*** Begin section ***
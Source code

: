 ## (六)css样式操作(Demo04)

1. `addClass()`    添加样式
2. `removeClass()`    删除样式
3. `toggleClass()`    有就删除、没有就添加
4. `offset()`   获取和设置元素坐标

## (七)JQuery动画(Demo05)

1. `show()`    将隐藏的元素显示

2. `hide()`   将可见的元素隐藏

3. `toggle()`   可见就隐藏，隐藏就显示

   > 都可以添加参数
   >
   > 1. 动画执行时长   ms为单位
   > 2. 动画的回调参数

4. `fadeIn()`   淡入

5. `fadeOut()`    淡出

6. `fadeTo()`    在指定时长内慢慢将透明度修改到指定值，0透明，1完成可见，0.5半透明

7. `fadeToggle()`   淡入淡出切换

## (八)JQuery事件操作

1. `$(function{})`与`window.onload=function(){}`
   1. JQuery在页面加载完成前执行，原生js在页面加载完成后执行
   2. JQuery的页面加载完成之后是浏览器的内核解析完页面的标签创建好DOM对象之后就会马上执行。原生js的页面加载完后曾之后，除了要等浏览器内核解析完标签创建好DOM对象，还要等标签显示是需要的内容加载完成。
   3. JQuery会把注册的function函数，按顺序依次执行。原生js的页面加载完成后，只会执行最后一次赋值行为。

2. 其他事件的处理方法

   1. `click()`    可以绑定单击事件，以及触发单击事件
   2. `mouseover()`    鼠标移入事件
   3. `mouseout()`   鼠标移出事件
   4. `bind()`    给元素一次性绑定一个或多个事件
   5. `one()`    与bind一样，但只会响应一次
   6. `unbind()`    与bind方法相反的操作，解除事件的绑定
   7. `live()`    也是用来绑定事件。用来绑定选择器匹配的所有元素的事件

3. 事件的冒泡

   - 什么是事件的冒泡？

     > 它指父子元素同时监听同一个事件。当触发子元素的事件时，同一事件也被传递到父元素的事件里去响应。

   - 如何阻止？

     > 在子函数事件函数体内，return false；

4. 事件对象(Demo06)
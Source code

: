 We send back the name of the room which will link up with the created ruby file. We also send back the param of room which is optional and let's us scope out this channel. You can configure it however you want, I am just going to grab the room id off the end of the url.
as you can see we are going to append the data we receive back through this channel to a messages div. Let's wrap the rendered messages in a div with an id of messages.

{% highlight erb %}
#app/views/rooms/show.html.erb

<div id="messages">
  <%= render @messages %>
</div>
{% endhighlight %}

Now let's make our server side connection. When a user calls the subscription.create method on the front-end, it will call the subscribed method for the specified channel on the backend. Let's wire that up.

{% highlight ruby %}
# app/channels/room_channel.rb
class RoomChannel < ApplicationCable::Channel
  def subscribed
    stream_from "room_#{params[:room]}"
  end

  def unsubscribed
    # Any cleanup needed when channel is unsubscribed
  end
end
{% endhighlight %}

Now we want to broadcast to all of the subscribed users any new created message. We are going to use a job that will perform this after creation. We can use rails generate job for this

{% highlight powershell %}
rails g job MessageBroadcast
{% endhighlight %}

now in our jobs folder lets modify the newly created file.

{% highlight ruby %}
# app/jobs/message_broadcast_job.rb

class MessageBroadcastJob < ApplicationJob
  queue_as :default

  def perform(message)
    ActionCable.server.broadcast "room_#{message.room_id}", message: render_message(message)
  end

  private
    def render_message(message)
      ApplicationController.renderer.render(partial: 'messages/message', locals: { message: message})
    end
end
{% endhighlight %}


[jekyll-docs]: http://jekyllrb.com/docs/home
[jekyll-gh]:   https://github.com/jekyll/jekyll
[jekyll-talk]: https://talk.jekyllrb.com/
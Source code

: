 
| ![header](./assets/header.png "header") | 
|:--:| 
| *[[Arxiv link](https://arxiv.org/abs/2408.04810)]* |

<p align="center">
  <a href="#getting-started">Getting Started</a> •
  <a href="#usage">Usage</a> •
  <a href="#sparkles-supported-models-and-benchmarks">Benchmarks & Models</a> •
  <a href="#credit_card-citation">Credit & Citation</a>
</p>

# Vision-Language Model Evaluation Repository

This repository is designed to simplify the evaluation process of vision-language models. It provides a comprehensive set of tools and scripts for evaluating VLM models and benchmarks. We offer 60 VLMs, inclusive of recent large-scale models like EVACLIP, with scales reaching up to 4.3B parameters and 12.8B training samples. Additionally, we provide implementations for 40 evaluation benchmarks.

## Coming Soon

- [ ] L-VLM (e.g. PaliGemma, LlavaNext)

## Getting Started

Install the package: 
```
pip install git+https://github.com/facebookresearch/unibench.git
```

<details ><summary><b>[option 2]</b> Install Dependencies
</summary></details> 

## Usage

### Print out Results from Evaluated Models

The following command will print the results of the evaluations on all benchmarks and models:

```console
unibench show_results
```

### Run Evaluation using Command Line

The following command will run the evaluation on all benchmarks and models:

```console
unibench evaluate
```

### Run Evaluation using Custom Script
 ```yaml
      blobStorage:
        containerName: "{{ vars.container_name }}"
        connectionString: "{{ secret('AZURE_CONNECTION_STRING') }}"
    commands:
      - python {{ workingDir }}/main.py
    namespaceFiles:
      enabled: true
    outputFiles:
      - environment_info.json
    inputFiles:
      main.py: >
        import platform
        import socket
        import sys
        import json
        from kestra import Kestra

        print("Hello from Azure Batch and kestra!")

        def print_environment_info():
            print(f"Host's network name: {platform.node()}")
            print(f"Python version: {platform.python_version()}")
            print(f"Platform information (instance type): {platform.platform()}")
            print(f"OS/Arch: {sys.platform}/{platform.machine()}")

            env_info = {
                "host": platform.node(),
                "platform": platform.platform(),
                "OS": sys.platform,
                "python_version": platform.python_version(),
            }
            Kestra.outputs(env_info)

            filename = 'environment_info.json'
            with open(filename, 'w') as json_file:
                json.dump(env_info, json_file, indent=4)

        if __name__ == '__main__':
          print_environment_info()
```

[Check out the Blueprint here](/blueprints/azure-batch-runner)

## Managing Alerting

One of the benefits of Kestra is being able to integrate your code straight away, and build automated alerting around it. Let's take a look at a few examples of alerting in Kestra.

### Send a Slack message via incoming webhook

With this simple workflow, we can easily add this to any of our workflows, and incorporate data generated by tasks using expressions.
*** End section ***
**Your goal:** Copy every line in the data above that has the string "github" in it.

**Completed task:**
[jekyll-gh]:   https://github.com/jekyll/jekyll
pip install git+https://github.com/facebookresearch/unibench.git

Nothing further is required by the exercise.